Opinion polls have predicted an extraordinarily close race between Conservative Prime Minister Erna Solberg's team and the opposition led by Labour's Jonas Gahr Store.
Several small parties could end up as kingmakers in the oil-rich Nordic state.
Everything is "set for the biggest election thriller in many decades", a political commentator for TV2 television said after a final opinion poll published on Saturday credited the right with the narrowest possible majority, albeit within the margin of error.
In power since 2013, the coalition government, comprising Ms Solberg's Conservatives and the mildly populist anti-immigration Progress Party, has campaigned on a vow of continuity.
The government has successfully steered the wealthy country of 5.3 million - Western Europe's biggest oil producer - through two crises: the oil industry's slump after the drop in crude prices since 2014, and the migrant crisis in 2015.
"We want four more years to continue doing what works," the popular and experienced 56-year-old Ms Solberg said.
Over the past four years, the right has focused on kickstarting the economy and preparing the country for the post-oil era by reducing taxes.

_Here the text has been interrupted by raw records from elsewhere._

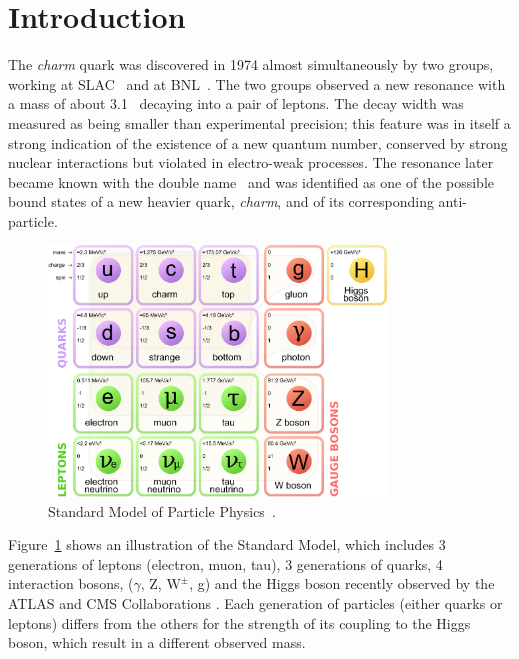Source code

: \documentclass[12pt, a4paper, twoside, titlepage]{article}
\begin{document}

\section{Introduction}
The \emph{charm} quark was discovered in 1974 almost simultaneously by two groups, working at SLAC~\cite{Richter:1974} and at BNL~\cite{Ting:1974}.
The two groups observed a new resonance with a mass of about 3.1 \GeVcsq\ decaying into a pair of leptons.
The decay width was measured as being smaller than experimental precision; this feature
was in itself a strong indication of the existence of a new quantum number, conserved by strong nuclear interactions 
but violated in electro-weak processes.
The resonance later became known with the double name \jpsi\ and was identified as one of the possible bound states
of a new heavier quark, \emph{charm}, and of its corresponding anti-particle. 

\begin{figure}[tbh]
\begin{center}
\includegraphics[width=0.8\textwidth]{img/standard_model}
 \caption{Standard Model of Particle Physics~\cite{Wikipedia:StandardModel}.} 
 \label{fig:standard_model}
\end{center}
\end{figure}

Figure~\ref{fig:standard_model} shows an illustration of the Standard Model, which includes
3 generations of leptons (electron, muon, tau), 3 generations of quarks, 4 interaction bosons, ($\gamma$, Z, $\mathrm{W}^{\pm}$, g) and the Higgs boson
recently observed by the ATLAS and CMS Collaborations \cite{ATLAS:2012b,CMS:2012d}.
Each generation of particles (either quarks or leptons) differs from the others for the strength of its coupling to the Higgs boson,
which result in a different observed mass.
\end{document}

The opposition and many economists have however criticised the government for dipping too generously into the country's massive sovereign wealth fund, worth almost US$1 trillion (S$1.34 trillion).
Meanwhile, Mr Store, a millionaire, has vowed to raise taxes for the richest, in a bid to bolster Norwegians' cherished welfare state and reduce inequalities in society.

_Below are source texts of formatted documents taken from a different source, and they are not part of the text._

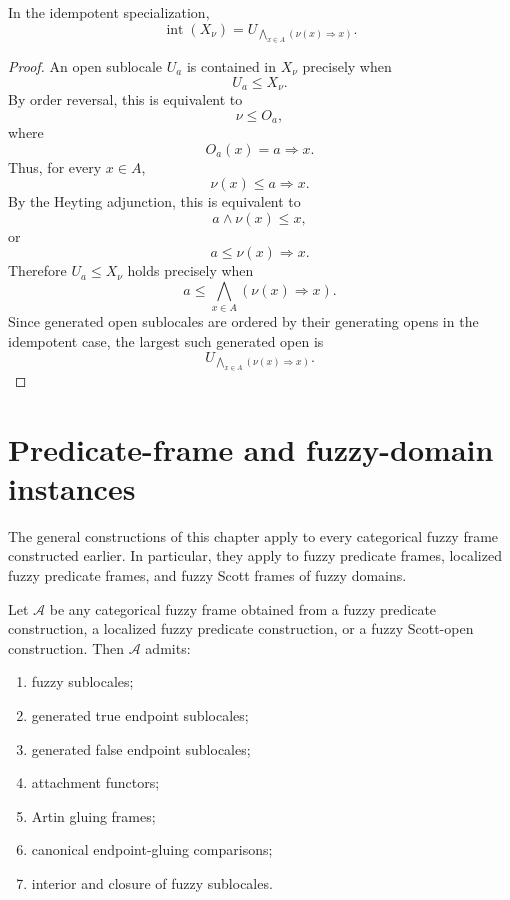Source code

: \begin{theorem}
\label{thm:idempotent-interior-formula}
In the idempotent specialization,
\[
    \operatorname{int}(X_\nu)
    =
    U_{\bigwedge_{x\in A}(\nu(x)\Rightarrow x)}.
\]
\end{theorem}

\begin{proof}
An open sublocale \(U_a\) is contained in \(X_\nu\) precisely when
\[
    U_a\leq X_\nu.
\]
By order reversal, this is equivalent to
\[
    \nu\leq O_a,
\]
where
\[
    O_a(x)=a\Rightarrow x.
\]
Thus, for every \(x\in A\),
\[
    \nu(x)\leq a\Rightarrow x.
\]
By the Heyting adjunction, this is equivalent to
\[
    a\wedge\nu(x)\leq x,
\]
or
\[
    a\leq\nu(x)\Rightarrow x.
\]
Therefore \(U_a\leq X_\nu\) holds precisely when
\[
    a\leq
    \bigwedge_{x\in A}(\nu(x)\Rightarrow x).
\]
Since generated open sublocales are ordered by their generating opens in the
idempotent case, the largest such generated open is
\[
    U_{\bigwedge_{x\in A}(\nu(x)\Rightarrow x)}.
\]
\end{proof}

\section{Predicate-frame and fuzzy-domain instances}
\label{sec:predicate-frame-fuzzy-domain-instances-corrected}

The general constructions of this chapter apply to every categorical fuzzy
frame constructed earlier.  In particular, they apply to fuzzy predicate
frames, localized fuzzy predicate frames, and fuzzy Scott frames of fuzzy
domains.

\begin{proposition}
\label{prop:predicate-frame-scott-frame-instances}
Let \(\mathcal A\) be any categorical fuzzy frame obtained from a fuzzy
predicate construction, a localized fuzzy predicate construction, or a fuzzy
Scott-open construction.  Then \(\mathcal A\) admits:

\begin{enumerate}
    \item fuzzy sublocales;
    \item generated true endpoint sublocales;
    \item generated false endpoint sublocales;
    \item attachment functors;
    \item Artin gluing frames;
    \item canonical endpoint-gluing comparisons;
    \item interior and closure of fuzzy sublocales.
\end{enumerate}
\end{proposition}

"We need a change now because we are growing apart from each other," the 57-year-old Labour leader said after casting his ballot - with "butterflies in his stomach" - with his wife in a school in a predominantly Conservative neighbourhood west of Oslo where they live.
Polls opened at 9am and were expected to close at 9pm, when the first partial results will be released.

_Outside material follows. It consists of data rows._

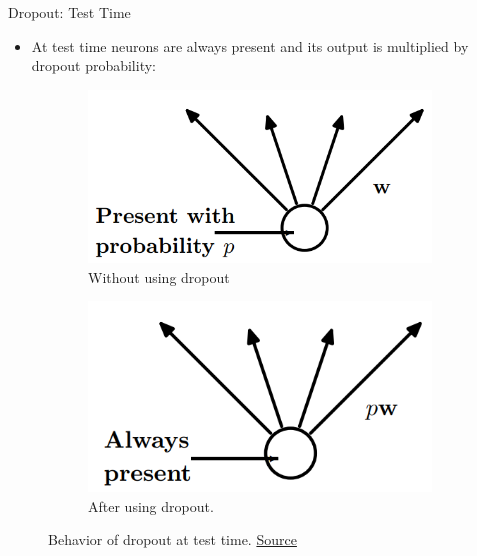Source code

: \begin{frame}{Dropout: Test Time}
\begin{itemize}
	\item At test time neurons are always present and its output is multiplied by dropout probability:
\end{itemize}
\begin{figure}[H]
	\centering
	\begin{subfigure}[b]{0.3\textwidth}
		\centering
		\includegraphics[width=\textwidth]{Images/dropout-test time-before.png}
		\caption{Without using dropout}
		\label{fig:dropout-test time-before}
	\end{subfigure}
	\begin{subfigure}[b]{0.3\textwidth}
		\centering
		\includegraphics[width=\textwidth]{Images/dropout-test time-after.png}
		\caption{After using dropout.}
		\label{fig:dropout-test time-after}
	\end{subfigure}
	\caption{Behavior of dropout at test time. \href{https://www.cs.toronto.edu/~hinton/absps/JMLRdropout.pdf}{Source}}
\end{figure}
\end{frame}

But in the main cities, polling stations opened on Sunday, the eve of the official voting day. Many voters - more than one million of the 3.76 million registered - also cast their ballots early in advance voting.
The Conservatives and Labour agree on many issues: continuing oil activities in the Arctic, a restricted immigration policy, and close ties with the EU, of which Norway is not a member.
Yet Labour has criticised Ms Solberg for her difficulty in taming her occasionally provocative junior coalition partner, the Progress Party, especially Immigration and Integration Minister Sylvi Listhaug.
Both Labour and the Conservatives are expected to post lower election scores compared to four years ago.
As a result, both parties will be dependent on the support of smaller parties - and tricky negotiations to form a government seem inevitable.
Small, anti-establishment parties are expected to play a bigger-than-usual role in the election.
Among them: the agrarian Centre Party opposed to the urban elite, the Green Party which wants to see the end of all new oil exploration, and the Red Party, which is Marxist.
Norway is blessed with high living standards, education and a comprehensive welfare state - qualities that helped it to be named the happiest country in the world in a respected UN study in March.
Mr Per Henrik, a voter in his 50s near Oslo's city hall, said he was voting for the right for the sake of "stability".
"Some of the other parties I can't see really forming a stable government," he told AFP.
Another voter, Mr Tore Utheim, said he wanted a change "for more equality in our society and a more human attitude towards refugees".